You see, unlike many faded celebrities attempting to jump-start their careers afresh by "finding religion," I followed the opposite path. I don’t remember hearing about God, Jesus, or anything like that before a certain age. I was about 4 when I first started becoming aware of religion. Something related to Christendom spawned a cover story in Time magazine, and they had this beautiful traditional artwork of Jesus on the front that caught my eye. I became obsessed with religion in general, and the Christ story in particular. (Even today a lot of my extracurricular reading is devoted to religious fiction and non-fictional religious studies, and the shelves of my film collection are strewn with biblical epics, both Old Testament and New. I’m by no means invested in the Abrahamic faiths -- in fact, I'm now an avowed atheist -- but I won’t deny that I’m very knowledgeable about them.)
This obsession led me to Jesus Christ Superstar, and so my life as a show biz professional, and my switch from a special interest (yay, spectrum!) in religion and the surrounding scholarship to one in a single telling of a story that happens to deal with religious subject matter, began.
Naturally, this has led to a few embarrassing incidents of over-thinking where I nerd out just a little too much, primarily from a literary perspective. (Case in point: my answer to a recent question posed to this blog about the lack of a detail from the biblical story in the show. Did I need to go "all in" on whether or not Jesus was actually prophesying that Peter would deny him three times by the time a rooster crowed? Probably not. Did I anyway? Oh, c'mon, you've read it by now, don't make me relive it.)
So, in a similar vein, I'm going to periodically write about those moments where I nerd out too much, in hopes that my immense nerdiness will maybe give someone a deeper understanding of the show, even just a small part of it. You've seen one, thanks to an inquiry from an anonymous fellow fan; after the jump, here's another.
Translation vs. Adaptation
Among the many unique features of JCS, it was one of the first musicals of its kind to be widely adapted into the local vernacular when presented internationally, rather than merely importing an English-language cast as the custom used to be.
Besides its mother tongue, JCS can (theoretically) be heard in:
Czech
French
German (anecdotally, it has been reported that the German translation is not the best, which is why many productions in German-speaking countries opt for the English instead; however, that might be about to change, as the production at the Luisenburg Festspiele Wunsiedel this summer is supposed to mark the debut of a new authorized one -- we'll see how it goes!)
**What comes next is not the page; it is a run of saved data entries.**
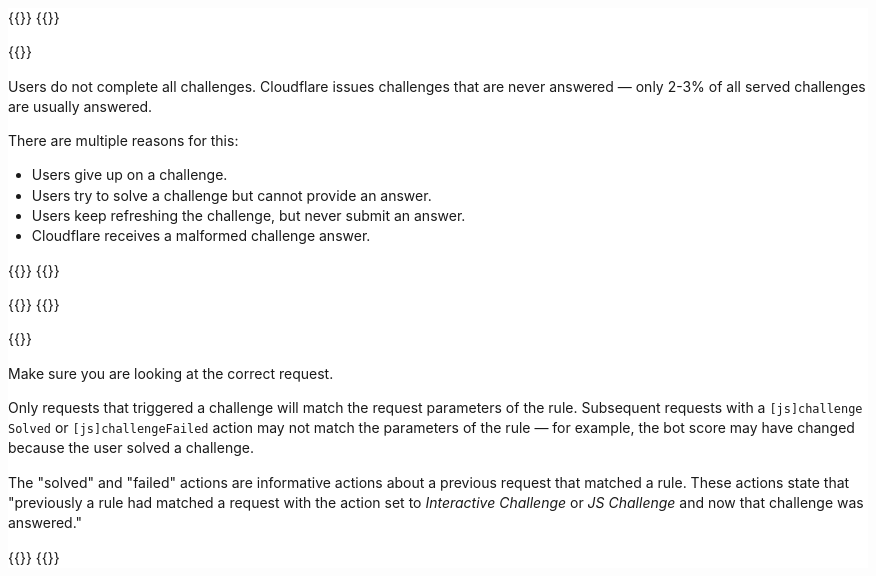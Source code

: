 {{<faq-item>}}
{{<faq-question level="3" text="Why would I not find any failed challenges? Why is `ChallengeIssued` not equal to `ChallengeSolved` plus `ChallengeFailed`?">}}

{{<faq-answer>}}

Users do not complete all challenges. Cloudflare issues challenges that are never answered — only 2-3% of all served challenges are usually answered.

There are multiple reasons for this:

- Users give up on a challenge.
- Users try to solve a challenge but cannot provide an answer.
- Users keep refreshing the challenge, but never submit an answer.
- Cloudflare receives a malformed challenge answer.

{{</faq-answer>}}
{{</faq-item>}}

{{<faq-item>}}
{{<faq-question level="3" text="Why do I have matches for a firewall rule that was not supposed to match the request?">}}

{{<faq-answer>}}

Make sure you are looking at the correct request.

Only requests that triggered a challenge will match the request parameters of the rule. Subsequent requests with a `[js]challengeSolved` or `[js]challengeFailed` action may not match the parameters of the rule — for example, the bot score may have changed because the user solved a challenge.

The "solved" and "failed" actions are informative actions about a previous request that matched a rule. These actions state that "previously a rule had matched a request with the action set to _Interactive Challenge_ or _JS Challenge_ and now that challenge was answered."

{{</faq-answer>}}
{{</faq-item>}}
Hungarian (there's two Hungarian ones, actually)
Japanese
Polish
Portuguese
Romanian (in a translation recently debuted in, of all places, Chicago)
Russian (there are several, both official and unofficial; we will deal with all of them today)
Spanish (both the European variety and two Mexican ones)
Swedish (at least two that I'm aware of, the original and whatever Ola Salo uses for productions involving him)
(And those are just the ones I know about.)
While I appreciate JCS most in its original language, being a native English speaker myself, I realize translation and adaptation are important, for all the reasons that they usually are: not everybody speaks a foreign language with dexterity, or is capable of processing it at the pace a play or musical is performed; almost without exception, people respond better to the language they grew up speaking, especially in a piece of entertainment; and, most importantly, translation allows ideas and information to spread across cultures, sometimes changing history in the process. (After all, no matter what your religious belief, part of the reason the Bible -- the show's source material, as if you needed a reminder -- has had such an impact on history is the sheer number of translations, which, at last count, is 531 languages.)
However, translation into any language (pro or amateur) is a delicate art, especially where a play or musical is concerned. As Don Bartlett, who has translated Danish, German, Norwegian, Spanish, and Swedish books into English, put it in a piece where several translators were interviewed for The Guardian, “There’s always a tension between being true to the original and being readable.” On the one hand, translating the meanings of words and phrases in a literal way maintains fidelity to the text; on the other, translating sense-for-sense, taking into account the meanings of phrases or whole sentences, can improve readability. And that’s just books… imagine doing this for theater or film!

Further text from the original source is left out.